### Work to complete
Copy the whole listing below exactly, with nothing left out.

┌────────

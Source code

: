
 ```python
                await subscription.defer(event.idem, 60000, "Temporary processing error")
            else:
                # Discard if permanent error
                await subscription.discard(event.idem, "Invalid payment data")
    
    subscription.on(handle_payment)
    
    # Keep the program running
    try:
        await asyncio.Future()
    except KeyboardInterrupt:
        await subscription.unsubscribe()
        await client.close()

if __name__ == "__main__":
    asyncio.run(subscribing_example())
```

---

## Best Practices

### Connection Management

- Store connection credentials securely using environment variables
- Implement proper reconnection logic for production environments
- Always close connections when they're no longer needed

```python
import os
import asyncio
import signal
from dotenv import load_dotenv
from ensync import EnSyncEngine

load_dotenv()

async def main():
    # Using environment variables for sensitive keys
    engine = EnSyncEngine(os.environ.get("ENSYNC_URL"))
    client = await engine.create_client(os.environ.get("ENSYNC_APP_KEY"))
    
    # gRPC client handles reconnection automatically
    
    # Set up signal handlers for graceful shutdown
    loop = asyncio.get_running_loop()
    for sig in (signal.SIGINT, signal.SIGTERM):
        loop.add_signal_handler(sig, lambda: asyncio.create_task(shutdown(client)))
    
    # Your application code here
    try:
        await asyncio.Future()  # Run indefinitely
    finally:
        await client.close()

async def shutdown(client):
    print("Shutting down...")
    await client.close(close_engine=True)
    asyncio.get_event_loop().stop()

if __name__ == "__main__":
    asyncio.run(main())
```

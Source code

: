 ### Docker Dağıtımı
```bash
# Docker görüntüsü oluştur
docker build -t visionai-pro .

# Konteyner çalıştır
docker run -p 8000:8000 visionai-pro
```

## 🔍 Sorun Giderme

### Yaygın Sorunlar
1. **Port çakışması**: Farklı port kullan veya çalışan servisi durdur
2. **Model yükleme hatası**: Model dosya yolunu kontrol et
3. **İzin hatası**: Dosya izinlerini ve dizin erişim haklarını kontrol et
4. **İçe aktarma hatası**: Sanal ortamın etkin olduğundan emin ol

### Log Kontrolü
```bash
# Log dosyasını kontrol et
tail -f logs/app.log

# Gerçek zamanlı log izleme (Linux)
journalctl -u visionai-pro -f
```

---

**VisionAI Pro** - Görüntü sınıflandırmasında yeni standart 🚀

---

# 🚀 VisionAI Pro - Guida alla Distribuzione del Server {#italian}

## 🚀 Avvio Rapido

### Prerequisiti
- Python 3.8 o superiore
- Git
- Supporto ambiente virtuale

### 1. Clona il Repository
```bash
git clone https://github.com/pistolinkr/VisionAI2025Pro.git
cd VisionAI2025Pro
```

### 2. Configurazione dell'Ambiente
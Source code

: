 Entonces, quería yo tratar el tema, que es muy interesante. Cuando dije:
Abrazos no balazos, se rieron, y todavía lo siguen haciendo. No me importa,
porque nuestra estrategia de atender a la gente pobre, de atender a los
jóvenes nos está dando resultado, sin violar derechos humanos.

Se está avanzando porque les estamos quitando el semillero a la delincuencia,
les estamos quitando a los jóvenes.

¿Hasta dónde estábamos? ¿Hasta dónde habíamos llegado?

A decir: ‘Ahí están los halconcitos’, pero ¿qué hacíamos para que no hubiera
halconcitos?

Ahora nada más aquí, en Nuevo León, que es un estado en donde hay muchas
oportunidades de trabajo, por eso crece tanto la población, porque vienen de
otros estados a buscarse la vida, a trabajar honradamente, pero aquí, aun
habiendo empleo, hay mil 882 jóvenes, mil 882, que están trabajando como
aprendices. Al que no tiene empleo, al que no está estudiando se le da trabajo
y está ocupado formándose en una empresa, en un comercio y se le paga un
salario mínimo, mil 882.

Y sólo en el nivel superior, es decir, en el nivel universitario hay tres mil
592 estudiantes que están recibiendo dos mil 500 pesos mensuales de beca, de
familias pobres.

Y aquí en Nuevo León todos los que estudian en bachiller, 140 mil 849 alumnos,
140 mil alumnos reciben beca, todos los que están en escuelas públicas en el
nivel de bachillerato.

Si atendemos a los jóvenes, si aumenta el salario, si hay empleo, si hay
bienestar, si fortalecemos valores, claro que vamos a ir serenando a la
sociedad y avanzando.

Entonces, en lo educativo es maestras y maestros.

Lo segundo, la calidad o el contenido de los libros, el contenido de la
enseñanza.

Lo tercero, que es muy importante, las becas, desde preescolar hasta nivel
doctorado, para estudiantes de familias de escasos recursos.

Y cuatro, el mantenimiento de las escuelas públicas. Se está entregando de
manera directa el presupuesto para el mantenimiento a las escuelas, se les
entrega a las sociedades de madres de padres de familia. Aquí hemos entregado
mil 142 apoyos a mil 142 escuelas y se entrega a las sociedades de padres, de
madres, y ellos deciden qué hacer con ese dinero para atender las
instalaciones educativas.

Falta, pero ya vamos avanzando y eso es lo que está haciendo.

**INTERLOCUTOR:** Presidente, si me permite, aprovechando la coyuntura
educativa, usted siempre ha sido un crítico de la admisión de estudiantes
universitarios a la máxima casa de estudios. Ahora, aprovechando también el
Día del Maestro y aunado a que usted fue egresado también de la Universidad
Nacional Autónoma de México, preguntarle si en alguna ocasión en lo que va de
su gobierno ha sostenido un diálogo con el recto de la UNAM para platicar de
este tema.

└────────

### Output for this task
Source code

:
 ```python
                await subscription.defer(event.idem, 60000, "Temporary processing error")
            else:
                # Discard if permanent error
                await subscription.discard(event.idem, "Invalid payment data")
    
    subscription.on(handle_payment)
    
    # Keep the program running
    try:
        await asyncio.Future()
    except KeyboardInterrupt:
        await subscription.unsubscribe()
        await client.close()

if __name__ == "__main__":
    asyncio.run(subscribing_example())
```

---

## Best Practices

### Connection Management

- Store connection credentials securely using environment variables
- Implement proper reconnection logic for production environments
- Always close connections when they're no longer needed

```python
import os
import asyncio
import signal
from dotenv import load_dotenv
from ensync import EnSyncEngine

load_dotenv()

async def main():
    # Using environment variables for sensitive keys
    engine = EnSyncEngine(os.environ.get("ENSYNC_URL"))
    client = await engine.create_client(os.environ.get("ENSYNC_APP_KEY"))
    
    # gRPC client handles reconnection automatically
    
    # Set up signal handlers for graceful shutdown
    loop = asyncio.get_running_loop()
    for sig in (signal.SIGINT, signal.SIGTERM):
        loop.add_signal_handler(sig, lambda: asyncio.create_task(shutdown(client)))
    
    # Your application code here
    try:
        await asyncio.Future()  # Run indefinitely
    finally:
        await client.close()

async def shutdown(client):
    print("Shutting down...")
    await client.close(close_engine=True)
    asyncio.get_event_loop().stop()

if __name__ == "__main__":
    asyncio.run(main())
```

Source code

: ### Docker Dağıtımı
```bash
# Docker görüntüsü oluştur
docker build -t visionai-pro .

# Konteyner çalıştır
docker run -p 8000:8000 visionai-pro
```

## 🔍 Sorun Giderme

### Yaygın Sorunlar
1. **Port çakışması**: Farklı port kullan veya çalışan servisi durdur
2. **Model yükleme hatası**: Model dosya yolunu kontrol et
3. **İzin hatası**: Dosya izinlerini ve dizin erişim haklarını kontrol et
4. **İçe aktarma hatası**: Sanal ortamın etkin olduğundan emin ol

### Log Kontrolü
```bash
# Log dosyasını kontrol et
tail -f logs/app.log

# Gerçek zamanlı log izleme (Linux)
journalctl -u visionai-pro -f
```

---

**VisionAI Pro** - Görüntü sınıflandırmasında yeni standart 🚀

---

# 🚀 VisionAI Pro - Guida alla Distribuzione del Server {#italian}

## 🚀 Avvio Rapido

### Prerequisiti
- Python 3.8 o superiore
- Git
- Supporto ambiente virtuale

### 1. Clona il Repository
```bash
git clone https://github.com/pistolinkr/VisionAI2025Pro.git
cd VisionAI2025Pro
```

### 2. Configurazione dell'Ambiente
Source code

: Entonces, quería yo tratar el tema, que es muy interesante. Cuando dije:
Abrazos no balazos, se rieron, y todavía lo siguen haciendo. No me importa,
porque nuestra estrategia de atender a la gente pobre, de atender a los
jóvenes nos está dando resultado, sin violar derechos humanos.

Se está avanzando porque les estamos quitando el semillero a la delincuencia,
les estamos quitando a los jóvenes.

¿Hasta dónde estábamos? ¿Hasta dónde habíamos llegado?

A decir: ‘Ahí están los halconcitos’, pero ¿qué hacíamos para que no hubiera
halconcitos?

Ahora nada más aquí, en Nuevo León, que es un estado en donde hay muchas
oportunidades de trabajo, por eso crece tanto la población, porque vienen de
otros estados a buscarse la vida, a trabajar honradamente, pero aquí, aun
habiendo empleo, hay mil 882 jóvenes, mil 882, que están trabajando como
aprendices. Al que no tiene empleo, al que no está estudiando se le da trabajo
y está ocupado formándose en una empresa, en un comercio y se le paga un
salario mínimo, mil 882.

Y sólo en el nivel superior, es decir, en el nivel universitario hay tres mil
592 estudiantes que están recibiendo dos mil 500 pesos mensuales de beca, de
familias pobres.

Y aquí en Nuevo León todos los que estudian en bachiller, 140 mil 849 alumnos,
140 mil alumnos reciben beca, todos los que están en escuelas públicas en el
nivel de bachillerato.

Si atendemos a los jóvenes, si aumenta el salario, si hay empleo, si hay
bienestar, si fortalecemos valores, claro que vamos a ir serenando a la
sociedad y avanzando.

Entonces, en lo educativo es maestras y maestros.

Lo segundo, la calidad o el contenido de los libros, el contenido de la
enseñanza.

Lo tercero, que es muy importante, las becas, desde preescolar hasta nivel
doctorado, para estudiantes de familias de escasos recursos.

Y cuatro, el mantenimiento de las escuelas públicas. Se está entregando de
manera directa el presupuesto para el mantenimiento a las escuelas, se les
entrega a las sociedades de madres de padres de familia. Aquí hemos entregado
mil 142 apoyos a mil 142 escuelas y se entrega a las sociedades de padres, de
madres, y ellos deciden qué hacer con ese dinero para atender las
instalaciones educativas.

Falta, pero ya vamos avanzando y eso es lo que está haciendo.

**INTERLOCUTOR:** Presidente, si me permite, aprovechando la coyuntura
educativa, usted siempre ha sido un crítico de la admisión de estudiantes
universitarios a la máxima casa de estudios. Ahora, aprovechando también el
Día del Maestro y aunado a que usted fue egresado también de la Universidad
Nacional Autónoma de México, preguntarle si en alguna ocasión en lo que va de
su gobierno ha sostenido un diálogo con el recto de la UNAM para platicar de
este tema.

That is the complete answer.